• _WORK INSTRUCTIONS_
Whichever lines of the entries hold the word "subtree" should be identified and copied.

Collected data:

::::::::::

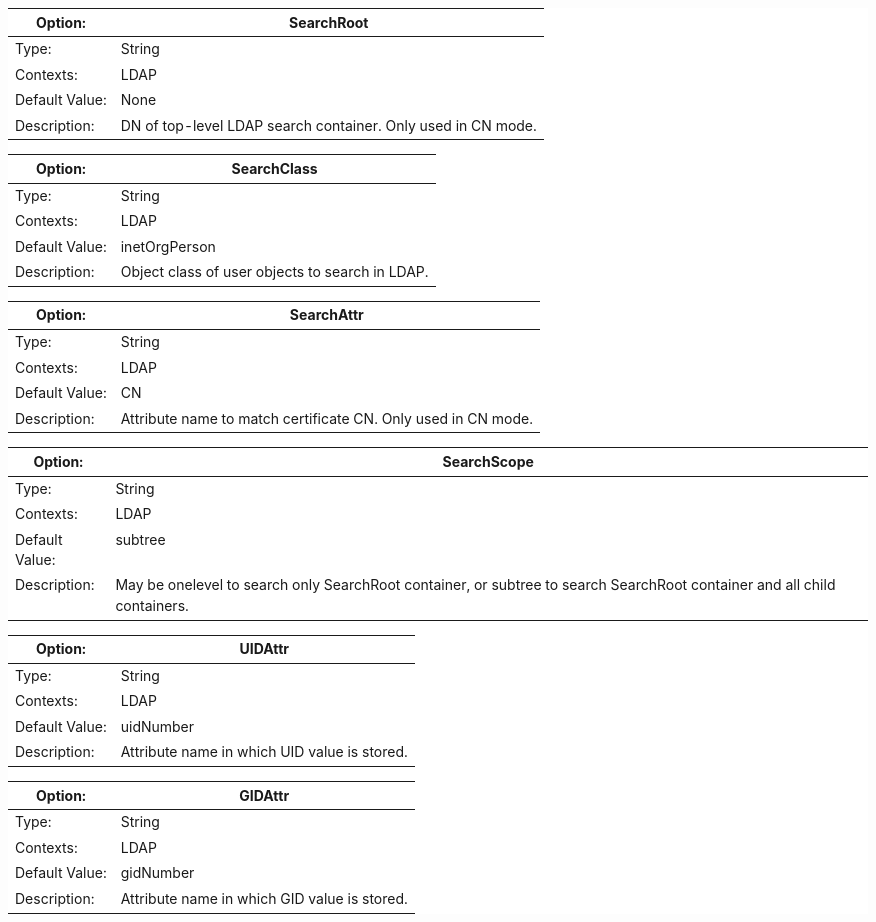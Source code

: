 | Option: | **SearchRoot** |
|---|---|
| Type: | String |
| Contexts: | LDAP |
| Default Value: | None |
| Description: | DN of top-level LDAP search container. Only used in CN mode. |
 
| Option: | **SearchClass** |
|---|---|
| Type: | String |
| Contexts: | LDAP |
| Default Value: | inetOrgPerson |
| Description: | Object class of user objects to search in LDAP. |
 
| Option: | **SearchAttr** |
|---|---|
| Type: | String |
| Contexts: | LDAP |
| Default Value: | CN |
| Description: | Attribute name to match certificate CN. Only used in CN mode. |
 
| Option: | **SearchScope** |
|---|---|
| Type: | String |
| Contexts: | LDAP |
| Default Value: | subtree |
| Description: | May be onelevel to search only SearchRoot container, or subtree to search SearchRoot container and all child containers. |
 
| Option: | **UIDAttr** |
|---|---|
| Type: | String |
| Contexts: | LDAP |
| Default Value: | uidNumber |
| Description: | Attribute name in which UID value is stored. |

| Option: | **GIDAttr** |
|---|---|
| Type: | String |
| Contexts: | LDAP |
| Default Value: | gidNumber |
| Description: | Attribute name in which GID value is stored. |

::::::::::

• _WRITTEN RESPONSE_
| Default Value: | subtree |
| Description: | May be onelevel to search only SearchRoot container, or subtree to search SearchRoot container and all child containers. |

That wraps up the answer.